La historia de este nuevo film de Aronofsky es la de la joven bailarina Nina Sayers (Natalie Portman), a quien le fue -a priori- adjudicado el papel principal de el ballet "El lago de los cisnes", en una producción renovada que, bajo el mando de Thomas Leroy (Vincent Cassel), requiere la capacidad de una intérprete que pueda concretar el rol tanto del cisne blanco, como el del cisne negro. Este lado oscuro del personaje ejecutado por la joven es el que no convence a Leroy y hace que Nina se sienta amenazada frente a otras de sus compañeras, Veronica (Ksenia Solo) y, en particular, Lily (Mila Kunis), con una experiencia de vida menos puritana que la de la protagonista, constantemente seguida por la sombra de su madre Erica (Barbara Hershey), quien vive su sueño frustrado de bailarina través de su hija. A partir de la efectiva asignación del papel, la transformación necesaria para la interpretación del cisne negro irá de la mano de una psicosis in crescendo cuyo paralelo puede asociarse al de la desplazada estrella del ballet de Leroy, Beth MacIntyre (Winona Ryder).
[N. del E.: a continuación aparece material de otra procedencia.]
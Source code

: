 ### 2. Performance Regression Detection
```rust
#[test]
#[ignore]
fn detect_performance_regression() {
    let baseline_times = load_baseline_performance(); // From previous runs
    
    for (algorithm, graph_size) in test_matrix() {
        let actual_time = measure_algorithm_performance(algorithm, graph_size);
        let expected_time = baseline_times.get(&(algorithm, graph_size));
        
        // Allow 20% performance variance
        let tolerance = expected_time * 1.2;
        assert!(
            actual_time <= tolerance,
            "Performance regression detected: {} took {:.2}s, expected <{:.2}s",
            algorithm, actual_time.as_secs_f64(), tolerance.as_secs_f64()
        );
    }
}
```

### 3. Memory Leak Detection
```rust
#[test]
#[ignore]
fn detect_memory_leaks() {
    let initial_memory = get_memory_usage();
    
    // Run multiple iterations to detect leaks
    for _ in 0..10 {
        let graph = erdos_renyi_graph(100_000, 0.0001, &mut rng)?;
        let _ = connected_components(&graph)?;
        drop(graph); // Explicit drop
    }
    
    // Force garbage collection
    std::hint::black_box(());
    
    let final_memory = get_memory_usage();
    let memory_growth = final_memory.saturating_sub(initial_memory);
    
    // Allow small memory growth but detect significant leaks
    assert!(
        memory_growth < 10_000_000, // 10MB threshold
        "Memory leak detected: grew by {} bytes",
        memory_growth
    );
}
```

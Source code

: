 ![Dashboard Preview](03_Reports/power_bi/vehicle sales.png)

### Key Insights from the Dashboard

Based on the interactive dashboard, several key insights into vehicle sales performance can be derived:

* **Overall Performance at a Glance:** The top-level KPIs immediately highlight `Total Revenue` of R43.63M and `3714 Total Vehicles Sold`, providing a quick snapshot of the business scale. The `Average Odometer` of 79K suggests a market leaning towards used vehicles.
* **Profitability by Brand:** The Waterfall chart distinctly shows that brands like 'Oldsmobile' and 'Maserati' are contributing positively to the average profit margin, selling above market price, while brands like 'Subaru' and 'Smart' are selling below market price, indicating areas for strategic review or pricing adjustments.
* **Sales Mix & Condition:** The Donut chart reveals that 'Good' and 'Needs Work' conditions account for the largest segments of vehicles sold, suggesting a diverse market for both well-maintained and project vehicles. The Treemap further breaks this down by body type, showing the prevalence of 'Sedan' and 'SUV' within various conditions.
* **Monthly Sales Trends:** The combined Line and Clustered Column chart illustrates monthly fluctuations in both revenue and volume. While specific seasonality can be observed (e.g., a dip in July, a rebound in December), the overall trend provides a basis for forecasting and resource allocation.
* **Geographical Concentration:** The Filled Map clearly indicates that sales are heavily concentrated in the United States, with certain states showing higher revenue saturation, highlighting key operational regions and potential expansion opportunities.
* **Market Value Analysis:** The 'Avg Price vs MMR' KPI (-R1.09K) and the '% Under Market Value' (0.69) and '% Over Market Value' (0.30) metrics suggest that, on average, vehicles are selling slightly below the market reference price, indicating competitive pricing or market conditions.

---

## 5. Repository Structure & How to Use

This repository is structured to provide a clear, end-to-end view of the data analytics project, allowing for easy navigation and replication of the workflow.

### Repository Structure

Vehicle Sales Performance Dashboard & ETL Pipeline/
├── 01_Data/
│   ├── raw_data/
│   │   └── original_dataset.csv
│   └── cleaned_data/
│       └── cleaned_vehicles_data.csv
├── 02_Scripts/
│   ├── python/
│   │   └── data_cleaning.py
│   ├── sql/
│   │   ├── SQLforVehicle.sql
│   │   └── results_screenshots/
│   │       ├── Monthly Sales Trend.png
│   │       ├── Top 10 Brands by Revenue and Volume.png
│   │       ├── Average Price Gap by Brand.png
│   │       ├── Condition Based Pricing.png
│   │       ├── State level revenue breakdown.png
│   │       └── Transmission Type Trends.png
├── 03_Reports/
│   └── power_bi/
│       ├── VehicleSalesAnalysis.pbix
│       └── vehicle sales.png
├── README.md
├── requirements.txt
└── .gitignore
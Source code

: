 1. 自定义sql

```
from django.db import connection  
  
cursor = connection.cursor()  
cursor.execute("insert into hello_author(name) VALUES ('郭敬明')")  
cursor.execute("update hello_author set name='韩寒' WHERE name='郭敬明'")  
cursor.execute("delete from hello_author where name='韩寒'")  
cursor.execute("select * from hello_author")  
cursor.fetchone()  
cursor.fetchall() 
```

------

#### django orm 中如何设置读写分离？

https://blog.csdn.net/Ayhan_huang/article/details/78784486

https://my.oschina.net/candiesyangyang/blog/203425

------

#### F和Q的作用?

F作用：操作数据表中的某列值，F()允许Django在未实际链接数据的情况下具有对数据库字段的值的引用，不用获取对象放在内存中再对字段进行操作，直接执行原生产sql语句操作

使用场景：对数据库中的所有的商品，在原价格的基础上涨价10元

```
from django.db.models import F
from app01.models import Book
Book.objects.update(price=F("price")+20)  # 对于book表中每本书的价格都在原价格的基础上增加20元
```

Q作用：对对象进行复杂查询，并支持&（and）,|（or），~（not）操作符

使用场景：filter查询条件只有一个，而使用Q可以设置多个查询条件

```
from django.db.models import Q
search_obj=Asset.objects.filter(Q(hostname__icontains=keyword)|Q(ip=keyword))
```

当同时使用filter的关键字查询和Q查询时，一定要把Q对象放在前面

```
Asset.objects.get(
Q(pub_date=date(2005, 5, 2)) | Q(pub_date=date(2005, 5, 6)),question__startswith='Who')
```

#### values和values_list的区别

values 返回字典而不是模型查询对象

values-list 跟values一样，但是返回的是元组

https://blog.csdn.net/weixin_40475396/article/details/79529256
Es posible preguntarse, con tanto Tchaikovsky y bailarinas, cómo puede resultar una película que pone su énfasis más en la teoría que en el romanticismo. El lado romántico del film es claro, pero pertenece más a la éstetica de la obra, sus contornos, sus formas, que al contenido que pretende evidenciar. Esto es lógico si se tiene en cuenta que la gran lucha de la protagonista es su intento de escapar de la técnica y la perfección que la tiene aprisionada: cuando se despertase el Sturm und Drang del baile, allí se habría alcanzado el descontrol imprescindible para la caracterización del cisne negro. Si queremos sumergirnos en los aspectos psicológicos de la trama -que, a decir verdad, lo son todos-, podemos hablar de una falla en la simbolización del personaje de Portman, propio de la psicosis. Nina no halla una asiento para dar el salto que le permitiría concebir la perfección desde otra óptica distinta a la del control. Esa búsqueda -por supuesto, estéril- hará que Nina oscile entre la sujeción a una castidad en todos los rincones de su existencia y una hybris que pone en riesgo su carrera y la vida propia y de terceros.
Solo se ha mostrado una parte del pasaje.